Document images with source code
== Segment start ==

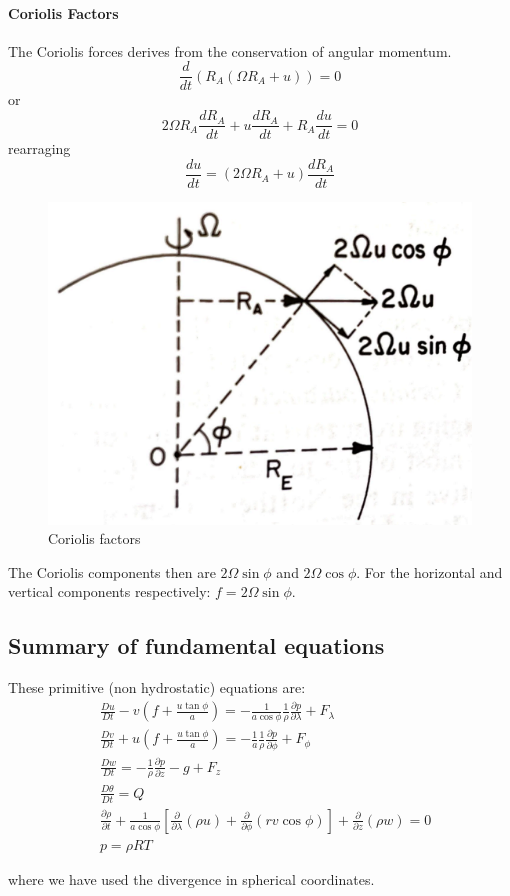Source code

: \paragraph{Coriolis Factors}
The Coriolis forces derives from the conservation of angular momentum.
$$\frac{d}{dt}\left(R_A(\Omega R_A+u)\right)=0$$
or 
$$2\Omega R_A\frac{dR_A}{dt}+u\frac{dR_A}{dt}+R_A\frac{du}{dt}=0$$
rearraging 
$$\frac{du}{dt}=(2\Omega R_A+u)\frac{dR_A}{dt}$$
\begin{figure}[h!]
    \centering
    \includegraphics[width=0.35\linewidth]{uploads/Screenshot 2024-11-21 164025.png}
    \caption{Coriolis factors}
    \label{fig:coriolis}
\end{figure}
The Coriolis components then are $2\Omega\sin\phi$ and $2\Omega\cos\phi$. For the horizontal and vertical components respectively:
$f=2\Omega\sin\phi$. 

\subsection{Summary of fundamental
equations}\label{summary-of-fundamental-equations}
These primitive (non hydrostatic) equations are:
\[\begin{aligned}
&\frac{D u}{Dt} - v\left(f +  \frac{u \tan{\phi}}{a}\right)  = -\frac{1}{ a \cos{\phi}}\frac{1}{\rho}\frac{\partial p}{\partial \lambda}   + F_\lambda \\
&\frac{D v}{Dt} + u\left( f + \frac{u \tan{\phi}}{a}\right)  = -\frac{1}{a}\frac{1}{\rho}\frac{\partial p}{\partial \phi}  + F_\phi \\
&\frac{D w}{Dt}  = -\frac{1}{\rho }\frac{\partial p}{\partial z} -g  + F_z \label{Eq:PrimEq}\\
&\frac{D \theta}{Dt} = Q \\
&\frac{\partial \rho}{\partial t}+\frac{1}{a\cos{\phi}}\left[ \frac{\partial }{\partial \lambda}(\rho u) + \frac{\partial }{\partial \phi}(rv\cos{\phi} )\right] +\frac{\partial }{\partial z}(\rho w) = 0 \\
&p = \rho R T
\end{aligned}\]

where we have used the divergence in spherical coordinates.


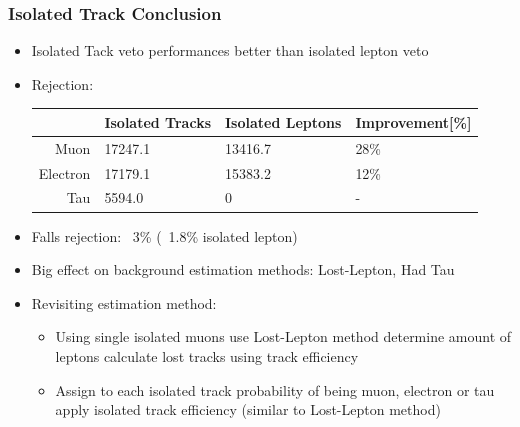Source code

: \documentclass{beamer}
\begin{document}
\begin{frame}
\frametitle{Isolated Track Conclusion}
\begin{itemize}
 \item Isolated Tack veto performances better than isolated lepton veto
 \item Rejection:
  \begin{tabular}{|r|l|l|l|}
        \hline
                     & Isolated Tracks    & Isolated Leptons         & Improvement[\%]     \\  \hline
        Muon         &17247.1                            & 13416.7            &28\%              \\ 
        Electron     &17179.1                           & 15383.2          &12\%            \\
        Tau          &5594.0                          & 0          &-           \\ 
        \hline
    \end{tabular}
 \item Falls rejection: ~3\% (~1.8\% isolated lepton)
 \item Big effect on background estimation methods: Lost-Lepton, Had Tau
 \item Revisiting estimation method:
 \begin{itemize}
  \item Using single isolated muons use Lost-Lepton method determine amount of leptons calculate lost tracks using track efficiency
  \item Assign to each isolated track probability of being muon, electron or tau apply isolated track efficiency (similar to Lost-Lepton method)
 \end{itemize}


\end{itemize}

\end{frame}
\end{document}
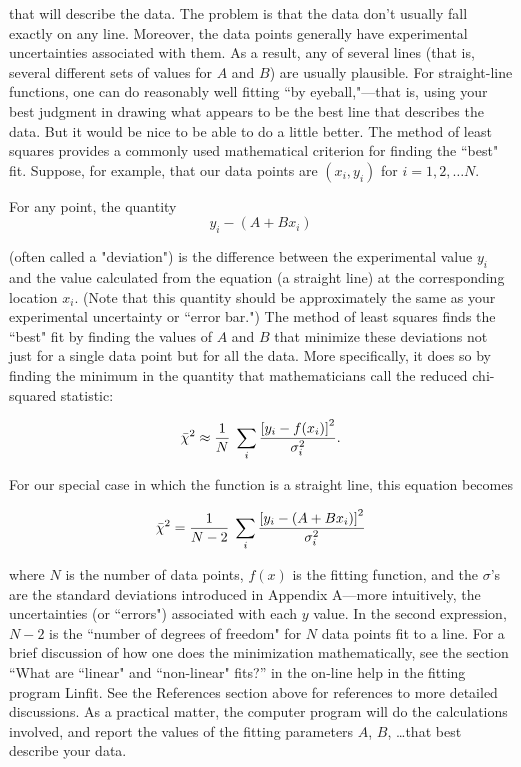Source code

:  that will describe the data.  The problem is that the
data don't usually fall exactly on any line.  Moreover,
the data points generally have experimental uncertainties
associated with them.  As a result, any of
several lines (that is, several different sets of values for $A$ and
$B$) are usually plausible.  For straight-line functions, one can do
reasonably well fitting ``by
eyeball,"---that is, using your best judgment in drawing what appears to
be the best line that describes the data.  But it would be nice
to be able to do a little better.  The method of least squares
provides
a commonly used mathematical criterion for finding the ``best" fit.
Suppose, for example, that our data points are 
$(x_i, y_i)$ for $i=1,2,\ldots N$.

For any point, the quantity
\[
y_i -(A + Bx_i)
\]

(often called a "deviation") is the difference between the
experimental value $y_i$ and the value calculated from the equation 
(a
straight line) at the corresponding location $x_i$.  (Note that
this quantity should be approximately the same as your experimental
uncertainty or ``error bar.") The method of least squares finds the
``best" fit by finding the values of $A$ and $B$ that minimize these
deviations not just for a single data point but for all the
data.  More specifically, it does so by finding the minimum in the
quantity that mathematicians call the reduced chi-squared statistic:


\begin{equation}
\bar{\chi}^{2} \approx {{1} \over {N}} \; \sum_{i} {{\left[y_{i} -
         f(x_{i})\right]^{2}} \over {\sigma_{i}^{2}}} .
         \label{eq:chisq}
\end{equation}

For our special case in which the function is a straight line, this
equation becomes

\[
\bar{\chi}^{2}= {{1} \over {N-2}} \; \sum_{i} {{\left[y_{i} -
         (A + Bx_{i})\right]^{2}} \over {\sigma_{i}^{2}}}
\]

where $N$ is the number of data points, $f(x)$ is the fitting
function,
and the $\sigma$'s are the standard deviations introduced in Appendix
A---more intuitively, the uncertainties (or ``errors") associated
with
each $y$ value.  In the second expression, $N-2$ is the 
``number of degrees of freedom" for $N$ data points fit to a line.
For a brief discussion of how one does the minimization
mathematically,
see the section ``What are ``linear" and ``non-linear" fits?'' in the
on-line help in the fitting program Linfit.  See
the References section above for references to more detailed
discussions.  As a practical matter, the computer program will do the
calculations involved, and report the values of the fitting parameters
$A$, $B$, \ldots that best describe your data.

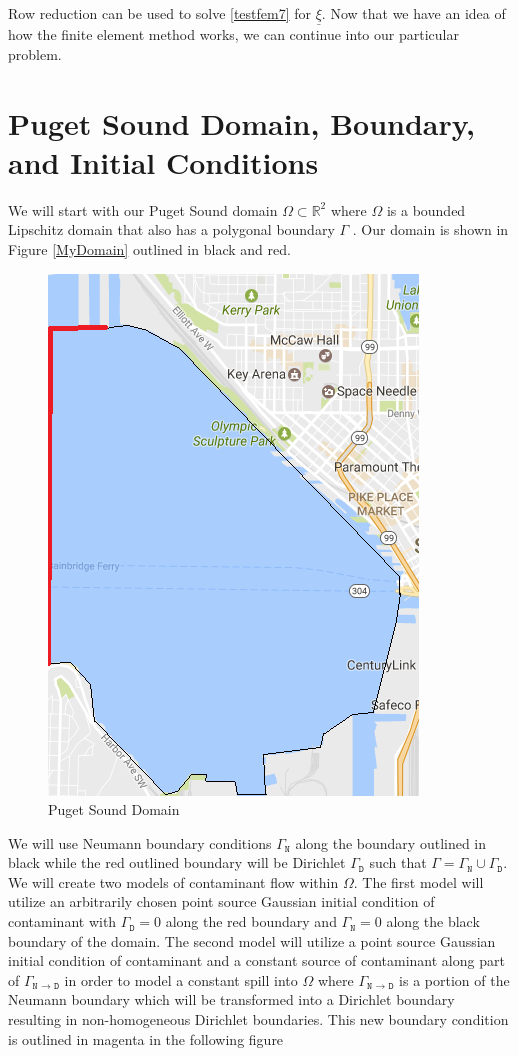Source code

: \documentclass[a4paper]{article}
\theoremstyle{remark}
\theoremstyle{remark}
\begin{document}
\noindent Row reduction can be used to solve \eqref{testfem7} for $\underline{\xi}$. Now that we have an idea of how the finite element method works, we can continue into our particular problem.

\section{Puget Sound Domain, Boundary, and Initial Conditions} \label{DomainSection}
We will start with our Puget Sound domain $\Omega \subset \mathbb{R}^{2}$ where $\Omega$ is a bounded Lipschitz domain that also has a polygonal boundary $\Gamma$ \cite{50LinesofMATLAB}. Our domain is shown in Figure \ref{MyDomain} outlined in black and red.
\begin{figure}[H]\label{MyDomain}
   
\centering   
   \includegraphics[width=0.4\linewidth]{domainoutline.png}
    \caption{Puget Sound Domain}
    \label{pugetsounddomain}
\end{figure}

We will use Neumann boundary conditions $\Gamma_{\texttt{N}}$ along the boundary outlined in black while the red outlined boundary will be Dirichlet $\Gamma_{\texttt{D}}$ such that $\Gamma = \Gamma_{\texttt{N}} \cup \Gamma_{\texttt{D}}$. We will create two models of contaminant flow within $\Omega$. The first model will utilize an arbitrarily chosen point source Gaussian initial condition of contaminant with $\Gamma_{\texttt{D}}=0$ along the red boundary and $\Gamma_{\texttt{N}}=0$ along the black boundary of the domain. The second model will utilize a point source Gaussian initial condition of contaminant and a constant source of contaminant along part of $\Gamma_{\texttt{N $\rightarrow$ D}}$ in order to model a constant spill into $\Omega$ where $\Gamma_{\texttt{N $\rightarrow$ D}}$ is a portion of the Neumann boundary which will be transformed into a Dirichlet boundary resulting in non-homogeneous Dirichlet boundaries. This new boundary condition is outlined in magenta in the following figure
\end{document}
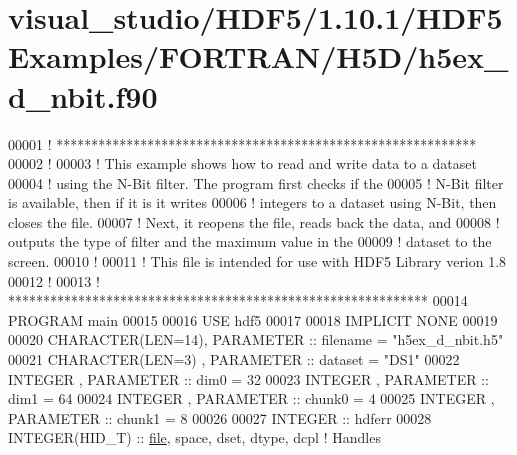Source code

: \hypertarget{visual__studio_2_h_d_f5_21_810_81_2_h_d_f5_examples_2_f_o_r_t_r_a_n_2_h5_d_2h5ex__d__nbit_8f90_source}{}\section{visual\+\_\+studio/\+H\+D\+F5/1.10.1/\+H\+D\+F5\+Examples/\+F\+O\+R\+T\+R\+A\+N/\+H5\+D/h5ex\+\_\+d\+\_\+nbit.f90}
\label{visual__studio_2_h_d_f5_21_810_81_2_h_d_f5_examples_2_f_o_r_t_r_a_n_2_h5_d_2h5ex__d__nbit_8f90_source}

\begin{DoxyCode}
00001 \textcolor{comment}{! ************************************************************}
00002 \textcolor{comment}{!}
00003 \textcolor{comment}{!  This example shows how to read and write data to a dataset}
00004 \textcolor{comment}{!  using the N-Bit filter.  The program first checks if the}
00005 \textcolor{comment}{!  N-Bit filter is available, then if it is it writes}
00006 \textcolor{comment}{!  integers to a dataset using N-Bit, then closes the file.}
00007 \textcolor{comment}{!  Next, it reopens the file, reads back the data, and}
00008 \textcolor{comment}{!  outputs the type of filter and the maximum value in the}
00009 \textcolor{comment}{!  dataset to the screen.}
00010 \textcolor{comment}{!}
00011 \textcolor{comment}{!  This file is intended for use with HDF5 Library verion 1.8}
00012 \textcolor{comment}{!}
00013 \textcolor{comment}{! ************************************************************}
00014 \textcolor{keyword}{PROGRAM} main
00015 
00016   \textcolor{keywordtype}{USE }hdf5
00017 
00018   \textcolor{keywordtype}{IMPLICIT NONE}
00019 
00020   \textcolor{keywordtype}{CHARACTER(LEN=14)}, \textcolor{keywordtype}{PARAMETER} :: filename = \textcolor{stringliteral}{"h5ex\_d\_nbit.h5"}
00021   \textcolor{keywordtype}{CHARACTER(LEN=3)} , \textcolor{keywordtype}{PARAMETER} :: dataset  = \textcolor{stringliteral}{"DS1"}
00022   \textcolor{keywordtype}{INTEGER}          , \textcolor{keywordtype}{PARAMETER} :: dim0     = 32
00023   \textcolor{keywordtype}{INTEGER}          , \textcolor{keywordtype}{PARAMETER} :: dim1     = 64
00024   \textcolor{keywordtype}{INTEGER}          , \textcolor{keywordtype}{PARAMETER} :: chunk0   = 4
00025   \textcolor{keywordtype}{INTEGER}          , \textcolor{keywordtype}{PARAMETER} :: chunk1   = 8
00026 
00027   \textcolor{keywordtype}{INTEGER} :: hdferr
00028   \textcolor{keywordtype}{INTEGER(HID\_T)}  :: \hyperlink{structfile}{file}, space, dset, dtype, dcpl \textcolor{comment}{! Handles}

\end{DoxyCode}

== Segment end ==

All lines above with the word "points" need to be reported.

the data points generally have experimental uncertainties
Suppose, for example, that our data points are 
where $N$ is the number of data points, $f(x)$ is the fitting
``number of degrees of freedom" for $N$ data points fit to a line.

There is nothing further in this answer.